- [About this exercise]: Could you copy out every line of the data where the word "dass" occurs?

Pictures paired with source code
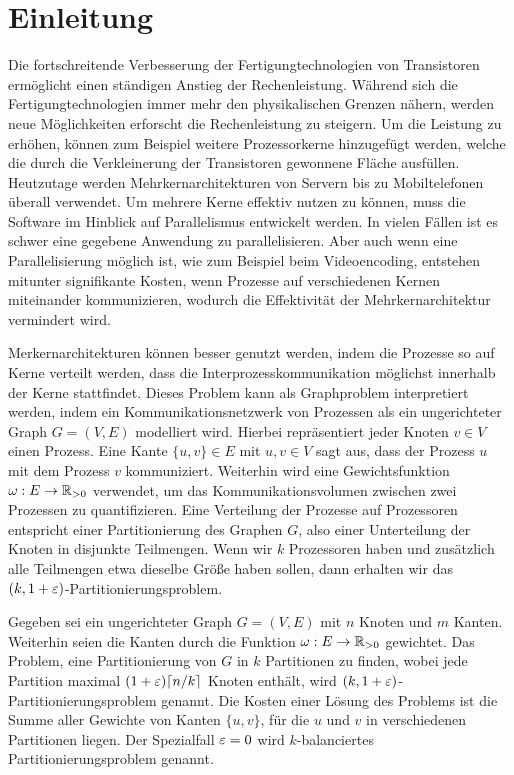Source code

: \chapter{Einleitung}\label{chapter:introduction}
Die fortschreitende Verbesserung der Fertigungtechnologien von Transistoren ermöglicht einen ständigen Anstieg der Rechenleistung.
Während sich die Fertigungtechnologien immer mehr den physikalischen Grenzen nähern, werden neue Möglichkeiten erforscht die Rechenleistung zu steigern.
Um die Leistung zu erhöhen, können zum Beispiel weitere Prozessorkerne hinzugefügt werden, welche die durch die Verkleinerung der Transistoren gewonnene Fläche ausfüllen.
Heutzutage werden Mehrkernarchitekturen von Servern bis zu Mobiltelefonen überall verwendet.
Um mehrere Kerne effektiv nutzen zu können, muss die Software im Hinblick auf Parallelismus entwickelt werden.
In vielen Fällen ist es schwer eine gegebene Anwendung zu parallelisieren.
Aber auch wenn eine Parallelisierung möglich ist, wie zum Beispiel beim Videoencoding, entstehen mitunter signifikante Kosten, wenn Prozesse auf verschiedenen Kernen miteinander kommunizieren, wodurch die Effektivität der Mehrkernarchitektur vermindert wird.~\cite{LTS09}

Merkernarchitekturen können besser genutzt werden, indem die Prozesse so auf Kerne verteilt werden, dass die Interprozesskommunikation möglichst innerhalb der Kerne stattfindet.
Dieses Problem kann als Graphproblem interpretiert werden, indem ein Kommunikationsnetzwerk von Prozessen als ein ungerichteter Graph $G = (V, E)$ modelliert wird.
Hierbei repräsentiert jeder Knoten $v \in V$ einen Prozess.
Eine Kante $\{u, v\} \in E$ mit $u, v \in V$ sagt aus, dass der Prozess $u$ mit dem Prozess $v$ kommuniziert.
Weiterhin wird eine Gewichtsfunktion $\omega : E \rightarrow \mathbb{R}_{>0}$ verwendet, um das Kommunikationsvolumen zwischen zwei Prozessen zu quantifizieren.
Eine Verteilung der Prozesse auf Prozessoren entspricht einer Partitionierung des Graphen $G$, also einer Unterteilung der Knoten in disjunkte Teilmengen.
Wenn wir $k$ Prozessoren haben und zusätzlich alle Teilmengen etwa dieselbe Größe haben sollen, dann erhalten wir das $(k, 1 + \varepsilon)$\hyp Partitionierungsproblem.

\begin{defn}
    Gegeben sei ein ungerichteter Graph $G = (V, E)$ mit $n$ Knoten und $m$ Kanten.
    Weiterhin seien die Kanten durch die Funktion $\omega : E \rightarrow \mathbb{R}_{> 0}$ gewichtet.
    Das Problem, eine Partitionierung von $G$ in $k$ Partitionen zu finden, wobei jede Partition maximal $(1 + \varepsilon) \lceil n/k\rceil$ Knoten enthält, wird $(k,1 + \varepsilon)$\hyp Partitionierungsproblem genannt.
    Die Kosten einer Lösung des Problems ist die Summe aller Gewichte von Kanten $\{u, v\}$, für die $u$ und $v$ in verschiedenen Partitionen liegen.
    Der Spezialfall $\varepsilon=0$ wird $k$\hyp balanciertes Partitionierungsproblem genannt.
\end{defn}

--

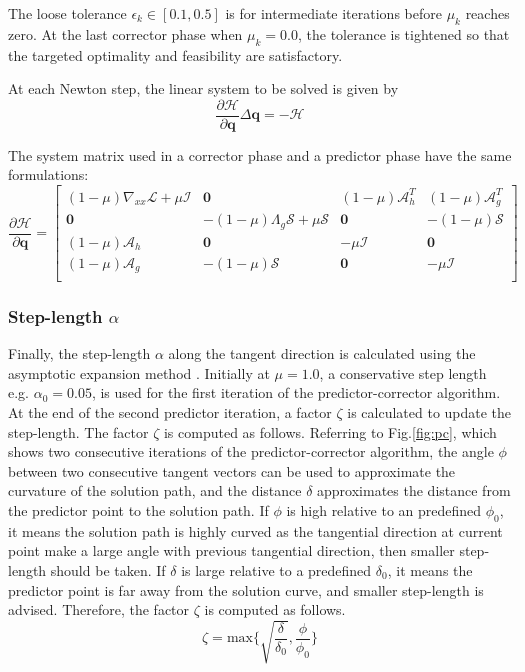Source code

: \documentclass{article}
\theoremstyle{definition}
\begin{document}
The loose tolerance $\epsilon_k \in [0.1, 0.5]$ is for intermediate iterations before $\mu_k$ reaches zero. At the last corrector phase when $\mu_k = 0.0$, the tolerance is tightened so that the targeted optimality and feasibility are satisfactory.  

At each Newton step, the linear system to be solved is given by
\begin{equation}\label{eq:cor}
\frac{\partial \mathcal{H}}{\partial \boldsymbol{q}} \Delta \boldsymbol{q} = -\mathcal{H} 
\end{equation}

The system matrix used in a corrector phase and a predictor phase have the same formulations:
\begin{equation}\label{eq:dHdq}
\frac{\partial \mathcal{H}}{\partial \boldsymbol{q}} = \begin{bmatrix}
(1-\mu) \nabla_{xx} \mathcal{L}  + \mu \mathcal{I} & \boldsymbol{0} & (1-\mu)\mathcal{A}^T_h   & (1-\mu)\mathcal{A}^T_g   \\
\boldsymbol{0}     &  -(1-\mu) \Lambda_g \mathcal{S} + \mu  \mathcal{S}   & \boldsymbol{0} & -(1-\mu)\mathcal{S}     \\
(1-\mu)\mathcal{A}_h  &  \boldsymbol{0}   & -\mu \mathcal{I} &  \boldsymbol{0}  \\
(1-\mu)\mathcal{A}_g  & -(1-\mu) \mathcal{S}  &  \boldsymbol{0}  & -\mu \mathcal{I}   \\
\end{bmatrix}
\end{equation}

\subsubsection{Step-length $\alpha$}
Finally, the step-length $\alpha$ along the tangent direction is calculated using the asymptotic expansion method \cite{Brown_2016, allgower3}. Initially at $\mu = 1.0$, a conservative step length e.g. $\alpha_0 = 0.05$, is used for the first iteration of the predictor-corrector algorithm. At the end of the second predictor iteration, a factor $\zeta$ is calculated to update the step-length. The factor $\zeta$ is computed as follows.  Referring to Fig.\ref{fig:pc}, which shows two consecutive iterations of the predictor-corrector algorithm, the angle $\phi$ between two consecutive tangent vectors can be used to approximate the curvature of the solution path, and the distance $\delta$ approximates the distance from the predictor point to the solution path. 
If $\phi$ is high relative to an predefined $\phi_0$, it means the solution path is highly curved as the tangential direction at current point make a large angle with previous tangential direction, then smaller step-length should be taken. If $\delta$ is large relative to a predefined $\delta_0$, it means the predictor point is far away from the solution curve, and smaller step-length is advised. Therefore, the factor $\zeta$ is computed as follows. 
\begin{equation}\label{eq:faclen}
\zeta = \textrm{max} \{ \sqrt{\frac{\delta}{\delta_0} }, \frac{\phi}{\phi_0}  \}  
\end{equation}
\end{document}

- [Reply to the exercise]:
Merkernarchitekturen können besser genutzt werden, indem die Prozesse so auf Kerne verteilt werden, dass die Interprozesskommunikation möglichst innerhalb der Kerne stattfindet.
Eine Kante $\{u, v\} \in E$ mit $u, v \in V$ sagt aus, dass der Prozess $u$ mit dem Prozess $v$ kommuniziert.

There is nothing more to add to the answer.